REQUIREMENT: In your copy of the data, omit the pictures and keep all else exactly as given.
_____
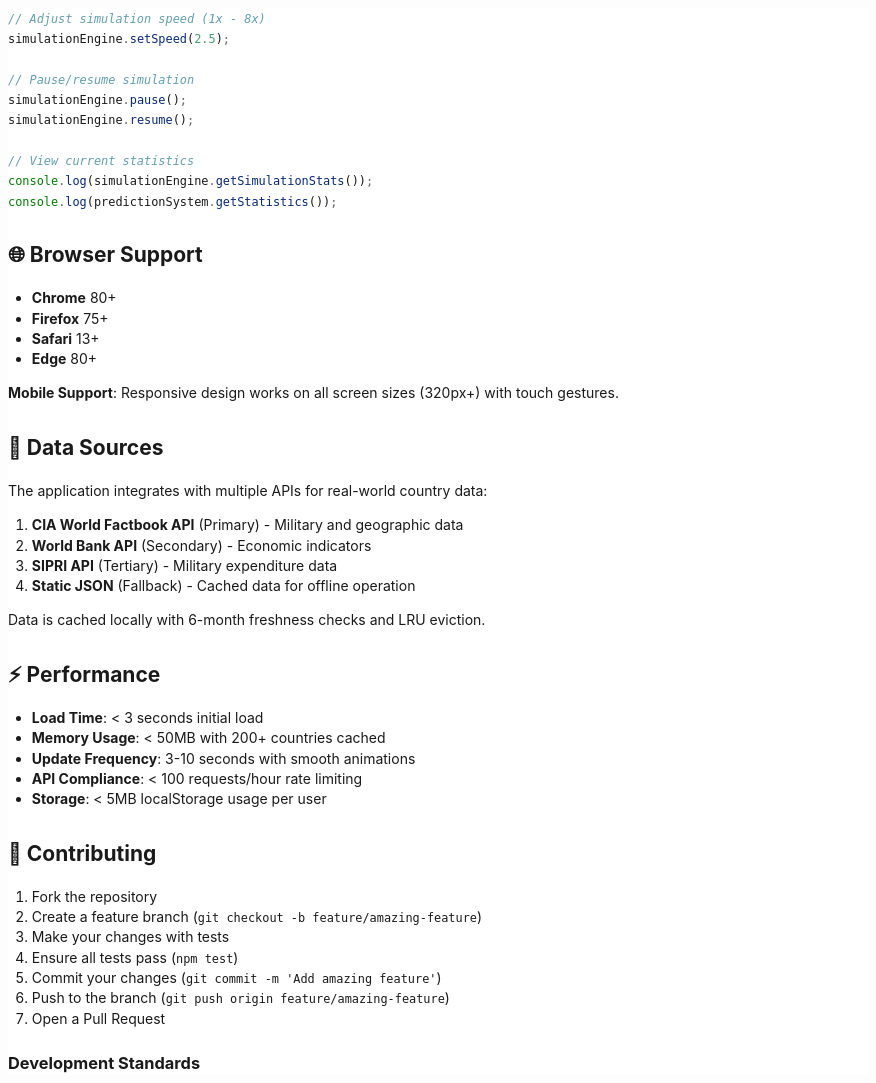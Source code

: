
 ```javascript
// Adjust simulation speed (1x - 8x)
simulationEngine.setSpeed(2.5);

// Pause/resume simulation
simulationEngine.pause();
simulationEngine.resume();

// View current statistics
console.log(simulationEngine.getSimulationStats());
console.log(predictionSystem.getStatistics());
```

## 🌐 Browser Support

- **Chrome** 80+
- **Firefox** 75+
- **Safari** 13+
- **Edge** 80+

**Mobile Support**: Responsive design works on all screen sizes (320px+) with touch gestures.

## 🔄 Data Sources

The application integrates with multiple APIs for real-world country data:

1. **CIA World Factbook API** (Primary) - Military and geographic data
2. **World Bank API** (Secondary) - Economic indicators  
3. **SIPRI API** (Tertiary) - Military expenditure data
4. **Static JSON** (Fallback) - Cached data for offline operation

Data is cached locally with 6-month freshness checks and LRU eviction.

## ⚡ Performance

- **Load Time**: < 3 seconds initial load
- **Memory Usage**: < 50MB with 200+ countries cached
- **Update Frequency**: 3-10 seconds with smooth animations
- **API Compliance**: < 100 requests/hour rate limiting
- **Storage**: < 5MB localStorage usage per user

## 🤝 Contributing

1. Fork the repository
2. Create a feature branch (`git checkout -b feature/amazing-feature`)
3. Make your changes with tests
4. Ensure all tests pass (`npm test`)
5. Commit your changes (`git commit -m 'Add amazing feature'`)
6. Push to the branch (`git push origin feature/amazing-feature`)
7. Open a Pull Request

### Development Standards
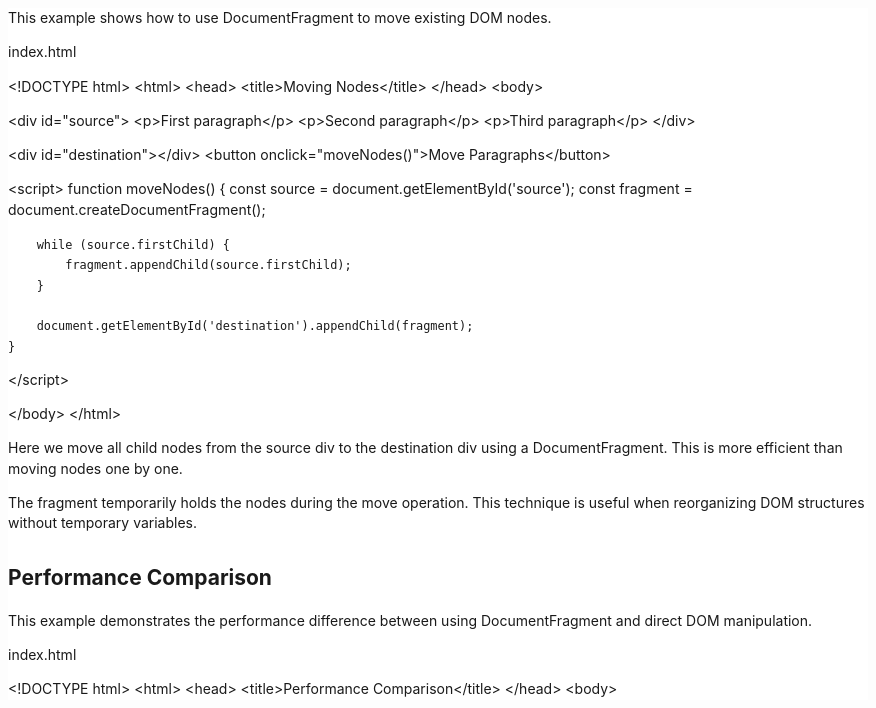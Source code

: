 This example shows how to use DocumentFragment to move existing DOM nodes.

index.html
    

&lt;!DOCTYPE html&gt;
&lt;html&gt;
&lt;head&gt;
    &lt;title&gt;Moving Nodes&lt;/title&gt;
&lt;/head&gt;
&lt;body&gt;

&lt;div id="source"&gt;
    &lt;p&gt;First paragraph&lt;/p&gt;
    &lt;p&gt;Second paragraph&lt;/p&gt;
    &lt;p&gt;Third paragraph&lt;/p&gt;
&lt;/div&gt;

&lt;div id="destination"&gt;&lt;/div&gt;
&lt;button onclick="moveNodes()"&gt;Move Paragraphs&lt;/button&gt;

&lt;script&gt;
    function moveNodes() {
        const source = document.getElementById('source');
        const fragment = document.createDocumentFragment();
        
        while (source.firstChild) {
            fragment.appendChild(source.firstChild);
        }
        
        document.getElementById('destination').appendChild(fragment);
    }
&lt;/script&gt;

&lt;/body&gt;
&lt;/html&gt;

Here we move all child nodes from the source div to the destination div using
a DocumentFragment. This is more efficient than moving nodes one by one.

The fragment temporarily holds the nodes during the move operation. This
technique is useful when reorganizing DOM structures without temporary
variables.

## Performance Comparison

This example demonstrates the performance difference between using DocumentFragment
and direct DOM manipulation.

index.html
    

&lt;!DOCTYPE html&gt;
&lt;html&gt;
&lt;head&gt;
    &lt;title&gt;Performance Comparison&lt;/title&gt;
&lt;/head&gt;
&lt;body&gt;
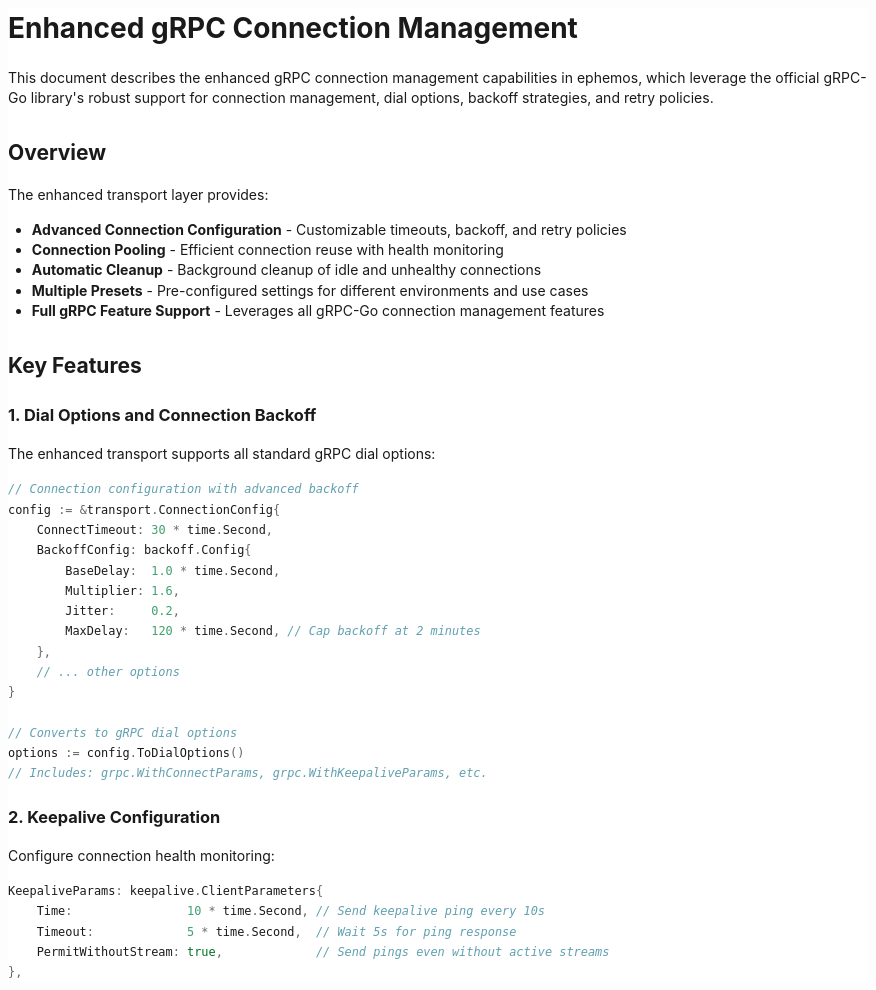 # Enhanced gRPC Connection Management

This document describes the enhanced gRPC connection management capabilities in ephemos, which leverage the official gRPC-Go library's robust support for connection management, dial options, backoff strategies, and retry policies.

## Overview

The enhanced transport layer provides:

- **Advanced Connection Configuration** - Customizable timeouts, backoff, and retry policies
- **Connection Pooling** - Efficient connection reuse with health monitoring
- **Automatic Cleanup** - Background cleanup of idle and unhealthy connections
- **Multiple Presets** - Pre-configured settings for different environments and use cases
- **Full gRPC Feature Support** - Leverages all gRPC-Go connection management features

## Key Features

### 1. Dial Options and Connection Backoff

The enhanced transport supports all standard gRPC dial options:

```go
// Connection configuration with advanced backoff
config := &transport.ConnectionConfig{
    ConnectTimeout: 30 * time.Second,
    BackoffConfig: backoff.Config{
        BaseDelay:  1.0 * time.Second,
        Multiplier: 1.6,
        Jitter:     0.2,
        MaxDelay:   120 * time.Second, // Cap backoff at 2 minutes
    },
    // ... other options
}

// Converts to gRPC dial options
options := config.ToDialOptions()
// Includes: grpc.WithConnectParams, grpc.WithKeepaliveParams, etc.
```

### 2. Keepalive Configuration

Configure connection health monitoring:

```go
KeepaliveParams: keepalive.ClientParameters{
    Time:                10 * time.Second, // Send keepalive ping every 10s
    Timeout:             5 * time.Second,  // Wait 5s for ping response  
    PermitWithoutStream: true,             // Send pings even without active streams
},
```
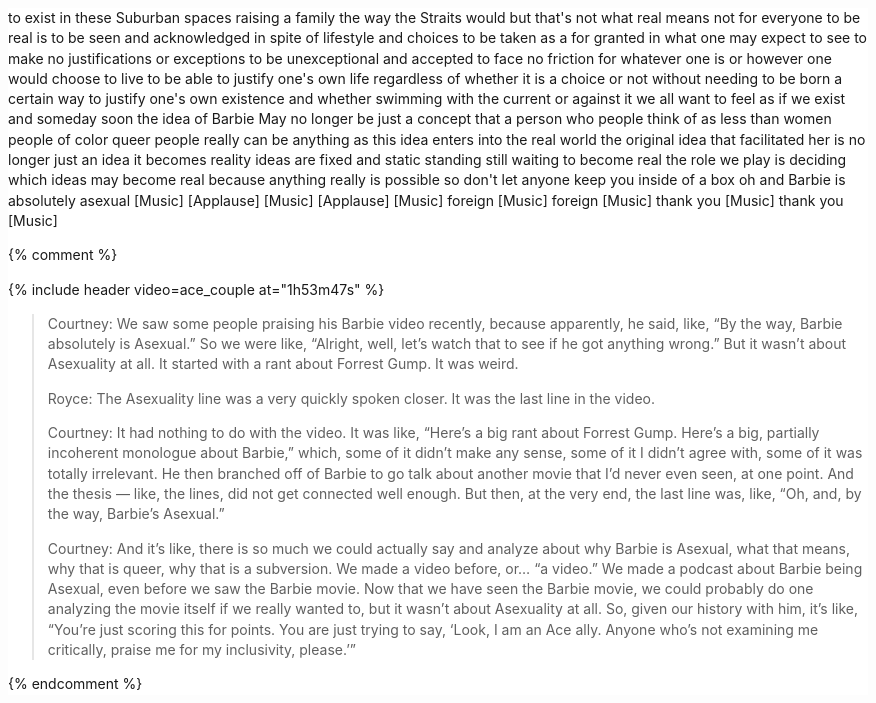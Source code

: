 to exist in these Suburban spaces raising a family the way the Straits would but
that's not what real means not for everyone to be real is to be seen and
acknowledged in spite of lifestyle and choices to be taken as a for granted in
what one may expect to see to make no justifications or exceptions to be
unexceptional and accepted to face no friction for whatever one is or however
one would choose to live to be able to justify one's own life regardless of
whether it is a choice or not without needing to be born a certain way to
justify one's own existence and whether swimming with the current or against it
we all want to feel as if we exist and someday soon the idea of Barbie May no
longer be just a concept that a person who people think of as less than women
people of color queer people really can be anything as this idea enters into the
real world the original idea that facilitated her is no longer just an idea it
becomes reality ideas are fixed and static standing still waiting to become real
the role we play is deciding which ideas may become real because anything really
is possible so don't let anyone keep you inside of a box oh and Barbie is
absolutely asexual [Music] [Applause] [Music] [Applause] [Music] foreign [Music]
foreign [Music] thank you [Music] thank you [Music]


{% comment %}

<comment id="barbie-ace">
{% include header video=ace_couple at="1h53m47s" %}

> Courtney: We saw some people praising his Barbie video recently, because apparently, he said, like, “By the way, Barbie absolutely is Asexual.” So we were like, “Alright, well, let’s watch that to see if he got anything wrong.” But it wasn’t about Asexuality at all. It started with a rant about Forrest Gump. It was weird.
> 
> Royce: The Asexuality line was a very quickly spoken closer. It was the last line in the video.
> 
> Courtney: It had nothing to do with the video. It was like, “Here’s a big rant about Forrest Gump. Here’s a big, partially incoherent monologue about Barbie,” which, some of it didn’t make any sense, some of it I didn’t agree with, some of it was totally irrelevant. He then branched off of Barbie to go talk about another movie that I’d never even seen, at one point. And the thesis — like, the lines, did not get connected well enough. But then, at the very end, the last line was, like, “Oh, and, by the way, Barbie’s Asexual.”
> 
> Courtney: And it’s like, there is so much we could actually say and analyze about why Barbie is Asexual, what that means, why that is queer, why that is a subversion. We made a video before, or… “a video.” We made a podcast about Barbie being Asexual, even before we saw the Barbie movie. Now that we have seen the Barbie movie, we could probably do one analyzing the movie itself if we really wanted to, but it wasn’t about Asexuality at all. So, given our history with him, it’s like, “You’re just scoring this for points. You are just trying to say, ‘Look, I am an Ace ally. Anyone who’s not examining me critically, praise me for my inclusivity, please.’”

</comment>

{% endcomment %}
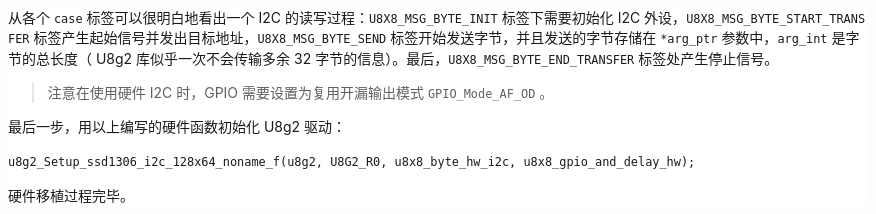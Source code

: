 
从各个 `case` 标签可以很明白地看出一个 I2C 的读写过程：`U8X8_MSG_BYTE_INIT` 标签下需要初始化 I2C 外设，`U8X8_MSG_BYTE_START_TRANSFER` 标签产生起始信号并发出目标地址，`U8X8_MSG_BYTE_SEND` 标签开始发送字节，并且发送的字节存储在 `*arg_ptr` 参数中，`arg_int` 是字节的总长度（ U8g2 库似乎一次不会传输多余 32 字节的信息）。最后，`U8X8_MSG_BYTE_END_TRANSFER` 标签处产生停止信号。

> 注意在使用硬件 I2C 时，GPIO 需要设置为复用开漏输出模式 `GPIO_Mode_AF_OD` 。

最后一步，用以上编写的硬件函数初始化 U8g2 驱动：

    u8g2_Setup_ssd1306_i2c_128x64_noname_f(u8g2, U8G2_R0, u8x8_byte_hw_i2c, u8x8_gpio_and_delay_hw);
    

硬件移植过程完毕。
_____
RESULT FOR THIS TASK:
Source code

:
 ```javascript
// Adjust simulation speed (1x - 8x)
simulationEngine.setSpeed(2.5);

// Pause/resume simulation
simulationEngine.pause();
simulationEngine.resume();

// View current statistics
console.log(simulationEngine.getSimulationStats());
console.log(predictionSystem.getStatistics());
```

## 🌐 Browser Support

- **Chrome** 80+
- **Firefox** 75+
- **Safari** 13+
- **Edge** 80+

**Mobile Support**: Responsive design works on all screen sizes (320px+) with touch gestures.

## 🔄 Data Sources

The application integrates with multiple APIs for real-world country data:

1. **CIA World Factbook API** (Primary) - Military and geographic data
2. **World Bank API** (Secondary) - Economic indicators  
3. **SIPRI API** (Tertiary) - Military expenditure data
4. **Static JSON** (Fallback) - Cached data for offline operation

Data is cached locally with 6-month freshness checks and LRU eviction.

## ⚡ Performance

- **Load Time**: < 3 seconds initial load
- **Memory Usage**: < 50MB with 200+ countries cached
- **Update Frequency**: 3-10 seconds with smooth animations
- **API Compliance**: < 100 requests/hour rate limiting
- **Storage**: < 5MB localStorage usage per user

## 🤝 Contributing

1. Fork the repository
2. Create a feature branch (`git checkout -b feature/amazing-feature`)
3. Make your changes with tests
4. Ensure all tests pass (`npm test`)
5. Commit your changes (`git commit -m 'Add amazing feature'`)
6. Push to the branch (`git push origin feature/amazing-feature`)
7. Open a Pull Request

### Development Standards
Source code

: This example shows how to use DocumentFragment to move existing DOM nodes.

index.html
    

&lt;!DOCTYPE html&gt;
&lt;html&gt;
&lt;head&gt;
    &lt;title&gt;Moving Nodes&lt;/title&gt;
&lt;/head&gt;
&lt;body&gt;

&lt;div id="source"&gt;
    &lt;p&gt;First paragraph&lt;/p&gt;
    &lt;p&gt;Second paragraph&lt;/p&gt;
    &lt;p&gt;Third paragraph&lt;/p&gt;
&lt;/div&gt;

&lt;div id="destination"&gt;&lt;/div&gt;
&lt;button onclick="moveNodes()"&gt;Move Paragraphs&lt;/button&gt;

&lt;script&gt;
    function moveNodes() {
        const source = document.getElementById('source');
        const fragment = document.createDocumentFragment();
        
        while (source.firstChild) {
            fragment.appendChild(source.firstChild);
        }
        
        document.getElementById('destination').appendChild(fragment);
    }
&lt;/script&gt;

&lt;/body&gt;
&lt;/html&gt;

Here we move all child nodes from the source div to the destination div using
a DocumentFragment. This is more efficient than moving nodes one by one.

The fragment temporarily holds the nodes during the move operation. This
technique is useful when reorganizing DOM structures without temporary
variables.

## Performance Comparison

This example demonstrates the performance difference between using DocumentFragment
and direct DOM manipulation.

index.html
    

&lt;!DOCTYPE html&gt;
&lt;html&gt;
&lt;head&gt;
    &lt;title&gt;Performance Comparison&lt;/title&gt;
&lt;/head&gt;
&lt;body&gt;
 # Enhanced gRPC Connection Management

This document describes the enhanced gRPC connection management capabilities in ephemos, which leverage the official gRPC-Go library's robust support for connection management, dial options, backoff strategies, and retry policies.

## Overview

The enhanced transport layer provides:

- **Advanced Connection Configuration** - Customizable timeouts, backoff, and retry policies
- **Connection Pooling** - Efficient connection reuse with health monitoring
- **Automatic Cleanup** - Background cleanup of idle and unhealthy connections
- **Multiple Presets** - Pre-configured settings for different environments and use cases
- **Full gRPC Feature Support** - Leverages all gRPC-Go connection management features

## Key Features

### 1. Dial Options and Connection Backoff

The enhanced transport supports all standard gRPC dial options:

```go
// Connection configuration with advanced backoff
config := &transport.ConnectionConfig{
    ConnectTimeout: 30 * time.Second,
    BackoffConfig: backoff.Config{
        BaseDelay:  1.0 * time.Second,
        Multiplier: 1.6,
        Jitter:     0.2,
        MaxDelay:   120 * time.Second, // Cap backoff at 2 minutes
    },
    // ... other options
}

// Converts to gRPC dial options
options := config.ToDialOptions()
// Includes: grpc.WithConnectParams, grpc.WithKeepaliveParams, etc.
```

### 2. Keepalive Configuration

Configure connection health monitoring:

```go
KeepaliveParams: keepalive.ClientParameters{
    Time:                10 * time.Second, // Send keepalive ping every 10s
    Timeout:             5 * time.Second,  // Wait 5s for ping response  
    PermitWithoutStream: true,             // Send pings even without active streams
},
```
Source code

: to exist in these Suburban spaces raising a family the way the Straits would but
that's not what real means not for everyone to be real is to be seen and
acknowledged in spite of lifestyle and choices to be taken as a for granted in
what one may expect to see to make no justifications or exceptions to be
unexceptional and accepted to face no friction for whatever one is or however
one would choose to live to be able to justify one's own life regardless of
whether it is a choice or not without needing to be born a certain way to
justify one's own existence and whether swimming with the current or against it
we all want to feel as if we exist and someday soon the idea of Barbie May no
longer be just a concept that a person who people think of as less than women
people of color queer people really can be anything as this idea enters into the
real world the original idea that facilitated her is no longer just an idea it
becomes reality ideas are fixed and static standing still waiting to become real
the role we play is deciding which ideas may become real because anything really
is possible so don't let anyone keep you inside of a box oh and Barbie is
absolutely asexual [Music] [Applause] [Music] [Applause] [Music] foreign [Music]
foreign [Music] thank you [Music] thank you [Music]


{% comment %}

<comment id="barbie-ace">
{% include header video=ace_couple at="1h53m47s" %}

> Courtney: We saw some people praising his Barbie video recently, because apparently, he said, like, “By the way, Barbie absolutely is Asexual.” So we were like, “Alright, well, let’s watch that to see if he got anything wrong.” But it wasn’t about Asexuality at all. It started with a rant about Forrest Gump. It was weird.
> 
> Royce: The Asexuality line was a very quickly spoken closer. It was the last line in the video.
> 
> Courtney: It had nothing to do with the video. It was like, “Here’s a big rant about Forrest Gump. Here’s a big, partially incoherent monologue about Barbie,” which, some of it didn’t make any sense, some of it I didn’t agree with, some of it was totally irrelevant. He then branched off of Barbie to go talk about another movie that I’d never even seen, at one point. And the thesis — like, the lines, did not get connected well enough. But then, at the very end, the last line was, like, “Oh, and, by the way, Barbie’s Asexual.”
> 
> Courtney: And it’s like, there is so much we could actually say and analyze about why Barbie is Asexual, what that means, why that is queer, why that is a subversion. We made a video before, or… “a video.” We made a podcast about Barbie being Asexual, even before we saw the Barbie movie. Now that we have seen the Barbie movie, we could probably do one analyzing the movie itself if we really wanted to, but it wasn’t about Asexuality at all. So, given our history with him, it’s like, “You’re just scoring this for points. You are just trying to say, ‘Look, I am an Ace ally. Anyone who’s not examining me critically, praise me for my inclusivity, please.’”

</comment>

{% endcomment %}
Source code

: 
从各个 `case` 标签可以很明白地看出一个 I2C 的读写过程：`U8X8_MSG_BYTE_INIT` 标签下需要初始化 I2C 外设，`U8X8_MSG_BYTE_START_TRANSFER` 标签产生起始信号并发出目标地址，`U8X8_MSG_BYTE_SEND` 标签开始发送字节，并且发送的字节存储在 `*arg_ptr` 参数中，`arg_int` 是字节的总长度（ U8g2 库似乎一次不会传输多余 32 字节的信息）。最后，`U8X8_MSG_BYTE_END_TRANSFER` 标签处产生停止信号。

> 注意在使用硬件 I2C 时，GPIO 需要设置为复用开漏输出模式 `GPIO_Mode_AF_OD` 。

最后一步，用以上编写的硬件函数初始化 U8g2 驱动：

    u8g2_Setup_ssd1306_i2c_128x64_noname_f(u8g2, U8G2_R0, u8x8_byte_hw_i2c, u8x8_gpio_and_delay_hw);
    

硬件移植过程完毕。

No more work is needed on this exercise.